The science in science-based medicine includes all of science, but relies most heavily on the biomedical literature - published studies that collectively represent our scientific medical knowledge. The scientific basis of medicine is only as good as this body of knowledge and the manner in which it is interpreted and put into practice.

We often discuss on this blog how to evaluate individual studies- the need for blinding, randomization, the importance of study size to meaningful statistical analysis, and other features that distinguish a reliable study from a worthless one. This is important, but only half of the equation. We also at times discuss the medical literature as it relates to a specific medical question or set of related questions - does homeopathy work or are statins beneficial for cholesterol reduction, for example. This requires not only the ability to judge individual studies, but a higher order analysis of the overall pattern of evidence among all relevant studies. Failure to do this, by focusing only on individual studies, results in the failure to see the forest for the trees.

It is this higher order analysis that I wish to discuss in this entry.

The evolution of medical evidence

First, it is important to realize that confident medical judgments or conclusions rarely emerge from single studies - confidence requires a pattern of evidence over many studies. The typical historical course for such evidence is first to begin with clinical observations or plausible hypotheses that stem from established treatments. Based upon this weakest form of evidence preliminary or pilot studies are performed by some interested researchers to see if a new treatment has any potential and is at least relatively safe. If these early studies are encouraging then larger and larger studies, with more tight designs are often performed.

In this early phase of research results are often mixed (some positive, some negative) as researchers explore different ways to use a treatment, different subsets of patients on which to use the treatment, varying doses of medication, or other variables. Outcomes are also variable - should a hard biological outcome be used, or more subjective quality of life outcomes? What about combinations with existing treatments? Is there an additive effect, or is the new treatment an alternative.

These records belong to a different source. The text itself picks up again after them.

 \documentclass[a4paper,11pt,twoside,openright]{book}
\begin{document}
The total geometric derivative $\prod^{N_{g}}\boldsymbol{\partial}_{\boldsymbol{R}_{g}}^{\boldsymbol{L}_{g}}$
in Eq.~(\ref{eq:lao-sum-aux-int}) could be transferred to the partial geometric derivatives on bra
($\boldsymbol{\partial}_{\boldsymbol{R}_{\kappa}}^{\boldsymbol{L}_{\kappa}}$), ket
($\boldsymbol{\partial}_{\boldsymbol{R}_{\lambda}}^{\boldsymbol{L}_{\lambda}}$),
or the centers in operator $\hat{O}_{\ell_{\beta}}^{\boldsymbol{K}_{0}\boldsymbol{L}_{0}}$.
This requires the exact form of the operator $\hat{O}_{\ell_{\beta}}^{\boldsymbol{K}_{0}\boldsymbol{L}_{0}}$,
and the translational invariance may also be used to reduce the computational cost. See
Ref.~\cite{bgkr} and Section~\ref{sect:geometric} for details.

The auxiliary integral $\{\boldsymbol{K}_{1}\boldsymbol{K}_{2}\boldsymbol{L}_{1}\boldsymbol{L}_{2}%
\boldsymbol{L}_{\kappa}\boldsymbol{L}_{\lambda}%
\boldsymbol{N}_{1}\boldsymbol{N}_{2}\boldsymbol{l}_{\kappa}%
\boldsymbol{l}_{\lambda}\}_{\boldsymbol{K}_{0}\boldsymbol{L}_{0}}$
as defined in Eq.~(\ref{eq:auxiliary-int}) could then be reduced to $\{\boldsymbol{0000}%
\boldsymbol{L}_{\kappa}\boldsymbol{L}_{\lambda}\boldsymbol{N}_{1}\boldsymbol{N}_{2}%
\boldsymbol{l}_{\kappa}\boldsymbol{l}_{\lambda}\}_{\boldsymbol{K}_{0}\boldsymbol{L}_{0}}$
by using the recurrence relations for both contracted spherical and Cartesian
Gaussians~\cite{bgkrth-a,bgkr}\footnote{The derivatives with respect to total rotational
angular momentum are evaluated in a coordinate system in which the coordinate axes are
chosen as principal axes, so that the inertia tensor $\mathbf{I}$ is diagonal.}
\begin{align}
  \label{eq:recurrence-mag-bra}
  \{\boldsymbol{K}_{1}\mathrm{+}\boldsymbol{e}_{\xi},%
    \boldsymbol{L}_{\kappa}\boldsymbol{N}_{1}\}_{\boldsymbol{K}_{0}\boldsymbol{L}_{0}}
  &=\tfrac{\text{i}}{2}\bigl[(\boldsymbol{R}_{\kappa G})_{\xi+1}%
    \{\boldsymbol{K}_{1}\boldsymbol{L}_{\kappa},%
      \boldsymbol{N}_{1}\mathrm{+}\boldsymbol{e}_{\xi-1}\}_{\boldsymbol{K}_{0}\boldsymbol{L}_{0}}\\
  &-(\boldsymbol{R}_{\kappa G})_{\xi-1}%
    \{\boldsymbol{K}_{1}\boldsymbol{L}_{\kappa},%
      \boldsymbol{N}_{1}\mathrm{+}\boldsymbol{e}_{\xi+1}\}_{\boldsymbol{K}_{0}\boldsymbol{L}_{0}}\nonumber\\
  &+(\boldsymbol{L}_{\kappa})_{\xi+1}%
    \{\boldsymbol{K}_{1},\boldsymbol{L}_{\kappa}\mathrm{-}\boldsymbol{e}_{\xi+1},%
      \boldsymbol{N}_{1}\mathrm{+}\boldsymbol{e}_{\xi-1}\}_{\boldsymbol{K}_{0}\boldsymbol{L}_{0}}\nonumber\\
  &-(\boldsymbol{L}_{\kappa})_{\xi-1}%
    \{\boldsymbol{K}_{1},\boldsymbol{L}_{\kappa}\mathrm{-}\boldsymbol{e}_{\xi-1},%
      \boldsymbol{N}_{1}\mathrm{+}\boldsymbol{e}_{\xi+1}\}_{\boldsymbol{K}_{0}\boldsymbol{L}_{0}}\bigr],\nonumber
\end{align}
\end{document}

It takes time to sort out all the possible variables of even what sound initially like a simple medical question - does treatment A work for condition X. Often different schools of thought emerge, and they battle it out, each touting their own studies and criticizing the others’. This criticism is healthy, and in the best case scenario leads to large, well-designed, multi-center, replicable consensus trials - trials that take into consideration all reasonable concerns where both sides can agree upon the results.

What I just described has often occurred in medical practice, but is also what happens when the system works. There are also many false turns and blind alleys. Sometimes fraud will confuse the literature until it is rooted out by later studies, or a vested interest will skew the studies in one direction, delaying a more definitive and accurate result from emerging from the collective literature.  But it is important to realize that even when the process works well, it is very messy, and it takes years to play out.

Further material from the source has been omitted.